Mangudya’s Foreign Currency Exchange Rate Likely to Be Inflationary: ZIMCODD

Zimbabwe Ends The Multi-Currency Regime; No More Use of USD
Image Credit: My Zimbabwe

Zimbabwe Coalition on Debt and Development (ZIMCODD) presented its analysis of the Monetary Policy Statement 2019 intoduced by the Reserve Bank of Zimbabwe (RBZ).  Governor Dr John Mangudya yesterday says the introduced exchange rate between the RTGS and other currencies is likely to be inflationary.

The social justice organisation says it is only worrying that the formal floating exchange rate is being introduced at a time when the country is heavily reliant on imports.

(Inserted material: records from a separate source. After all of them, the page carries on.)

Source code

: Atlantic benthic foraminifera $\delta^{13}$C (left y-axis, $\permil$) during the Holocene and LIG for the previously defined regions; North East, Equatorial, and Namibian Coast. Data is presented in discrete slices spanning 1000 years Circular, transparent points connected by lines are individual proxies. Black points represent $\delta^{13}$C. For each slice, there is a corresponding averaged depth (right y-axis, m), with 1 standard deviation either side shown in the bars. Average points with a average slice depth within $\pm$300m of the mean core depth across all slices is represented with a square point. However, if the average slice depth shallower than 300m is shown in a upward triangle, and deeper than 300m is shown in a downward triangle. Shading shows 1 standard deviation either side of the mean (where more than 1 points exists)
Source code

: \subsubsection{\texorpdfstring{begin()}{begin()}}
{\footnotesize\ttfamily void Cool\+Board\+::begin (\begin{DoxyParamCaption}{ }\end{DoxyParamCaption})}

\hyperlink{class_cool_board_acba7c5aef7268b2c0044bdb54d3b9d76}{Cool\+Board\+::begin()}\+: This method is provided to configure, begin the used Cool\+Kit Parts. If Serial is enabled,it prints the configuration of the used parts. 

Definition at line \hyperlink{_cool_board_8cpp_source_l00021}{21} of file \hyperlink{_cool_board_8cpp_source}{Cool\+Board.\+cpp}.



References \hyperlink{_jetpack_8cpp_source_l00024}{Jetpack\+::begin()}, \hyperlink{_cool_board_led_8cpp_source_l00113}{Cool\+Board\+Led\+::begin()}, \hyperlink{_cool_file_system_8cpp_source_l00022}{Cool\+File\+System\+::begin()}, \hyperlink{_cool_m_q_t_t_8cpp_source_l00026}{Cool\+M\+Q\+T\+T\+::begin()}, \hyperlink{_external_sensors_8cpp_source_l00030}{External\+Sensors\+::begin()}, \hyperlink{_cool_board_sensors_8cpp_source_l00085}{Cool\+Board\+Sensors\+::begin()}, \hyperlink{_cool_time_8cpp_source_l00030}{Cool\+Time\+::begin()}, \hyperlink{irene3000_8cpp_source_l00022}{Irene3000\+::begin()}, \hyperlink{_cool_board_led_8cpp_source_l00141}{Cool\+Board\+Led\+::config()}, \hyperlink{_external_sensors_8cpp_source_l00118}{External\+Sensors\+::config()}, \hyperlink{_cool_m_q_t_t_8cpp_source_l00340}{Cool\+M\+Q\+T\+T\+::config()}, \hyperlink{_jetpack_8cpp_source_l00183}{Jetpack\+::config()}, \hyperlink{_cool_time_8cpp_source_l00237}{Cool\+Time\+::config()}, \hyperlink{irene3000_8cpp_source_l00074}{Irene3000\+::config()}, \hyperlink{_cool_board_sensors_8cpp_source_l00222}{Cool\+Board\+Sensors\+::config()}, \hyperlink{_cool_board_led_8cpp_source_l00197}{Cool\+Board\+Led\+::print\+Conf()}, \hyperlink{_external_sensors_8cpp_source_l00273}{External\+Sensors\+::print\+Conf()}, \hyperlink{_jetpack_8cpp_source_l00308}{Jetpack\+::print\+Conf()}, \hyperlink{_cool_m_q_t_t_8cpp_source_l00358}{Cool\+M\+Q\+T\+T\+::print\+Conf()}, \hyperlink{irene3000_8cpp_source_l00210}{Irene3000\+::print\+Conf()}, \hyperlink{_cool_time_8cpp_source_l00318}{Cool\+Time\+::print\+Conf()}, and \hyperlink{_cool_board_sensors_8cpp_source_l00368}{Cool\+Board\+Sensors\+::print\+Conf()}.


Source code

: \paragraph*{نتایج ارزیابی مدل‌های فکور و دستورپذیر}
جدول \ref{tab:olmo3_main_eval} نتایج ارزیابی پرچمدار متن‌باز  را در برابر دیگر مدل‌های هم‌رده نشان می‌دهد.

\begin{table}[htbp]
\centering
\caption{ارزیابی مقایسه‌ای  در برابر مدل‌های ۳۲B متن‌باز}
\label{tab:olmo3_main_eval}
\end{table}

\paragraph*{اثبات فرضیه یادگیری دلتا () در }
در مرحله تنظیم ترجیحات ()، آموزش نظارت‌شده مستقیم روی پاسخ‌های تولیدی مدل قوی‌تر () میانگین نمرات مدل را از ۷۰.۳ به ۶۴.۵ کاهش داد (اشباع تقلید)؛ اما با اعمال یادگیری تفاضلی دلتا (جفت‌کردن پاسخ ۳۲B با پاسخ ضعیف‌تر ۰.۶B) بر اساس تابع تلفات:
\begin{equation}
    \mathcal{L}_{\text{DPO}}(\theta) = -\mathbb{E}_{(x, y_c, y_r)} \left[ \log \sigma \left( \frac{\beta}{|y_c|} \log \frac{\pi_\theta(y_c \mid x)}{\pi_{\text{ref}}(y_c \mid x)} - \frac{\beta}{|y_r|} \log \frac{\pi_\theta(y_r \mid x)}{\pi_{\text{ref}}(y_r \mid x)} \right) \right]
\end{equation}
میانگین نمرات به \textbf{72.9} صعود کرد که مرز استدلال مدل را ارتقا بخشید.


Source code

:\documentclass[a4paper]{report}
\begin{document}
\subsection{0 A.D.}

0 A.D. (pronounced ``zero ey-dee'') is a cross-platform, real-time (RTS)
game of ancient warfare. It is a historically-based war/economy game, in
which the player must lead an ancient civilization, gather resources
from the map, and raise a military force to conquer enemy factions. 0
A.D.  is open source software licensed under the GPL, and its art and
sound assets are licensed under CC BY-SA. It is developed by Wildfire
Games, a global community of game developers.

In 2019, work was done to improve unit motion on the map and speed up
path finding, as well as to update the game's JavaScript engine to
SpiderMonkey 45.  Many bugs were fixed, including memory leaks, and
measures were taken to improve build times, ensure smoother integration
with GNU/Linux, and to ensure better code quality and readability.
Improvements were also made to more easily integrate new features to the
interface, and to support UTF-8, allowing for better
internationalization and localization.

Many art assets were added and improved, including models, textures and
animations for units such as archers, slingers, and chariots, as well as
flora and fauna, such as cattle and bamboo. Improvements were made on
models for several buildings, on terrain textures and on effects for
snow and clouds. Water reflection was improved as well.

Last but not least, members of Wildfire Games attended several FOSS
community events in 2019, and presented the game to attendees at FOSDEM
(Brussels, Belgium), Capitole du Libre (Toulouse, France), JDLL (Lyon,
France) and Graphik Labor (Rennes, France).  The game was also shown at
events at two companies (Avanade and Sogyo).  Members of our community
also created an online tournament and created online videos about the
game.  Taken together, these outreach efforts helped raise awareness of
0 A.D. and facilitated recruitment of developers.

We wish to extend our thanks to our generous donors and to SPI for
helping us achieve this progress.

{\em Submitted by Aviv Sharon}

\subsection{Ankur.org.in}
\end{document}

“With the high demand for foreign currency in securing fuel, electricity, medical necessities, cooking oil and water treatment chemicals, the exchange rate is likely to be inflationary,” ZIMCODD says.

The Governor’s Monetary Policy legalises the exchange of the Bond/RTGS and foreign currency including the US Dollar through banks thereby reversing the 1:1 US Dollar/ Bond note peg.

Mangudya’s Monetary Policy comes at a time when Zimbabwe recorded a year on year inflation of 56.7% in January this year.

“While the policy statement gives an assurance that mechanisms are in place to safeguard against inflation rate, the actual modalities and tools remain unclear,” ZIMCODD says.

“Worse still, the monetary policy statement is coming way after prices have risen to unprecedented levels.”

“It will be a miracle for the monetary policy to influence the reduction of prices given that prices are sticky downwards,” the justice group goes on.

Although there are fears of inflation, other economists say that inflation will be temporary.

“Much hype was on how the Monetary Policy was going to address the long standing currency question in the country,” ZIMCODD says.

“It is no surprise that the policy addressed the mythical 1:1 exchange rate between the Bond Note and United States Dollar (USD), which has been a major driver of income inequality and social discord in Zimbabwe.”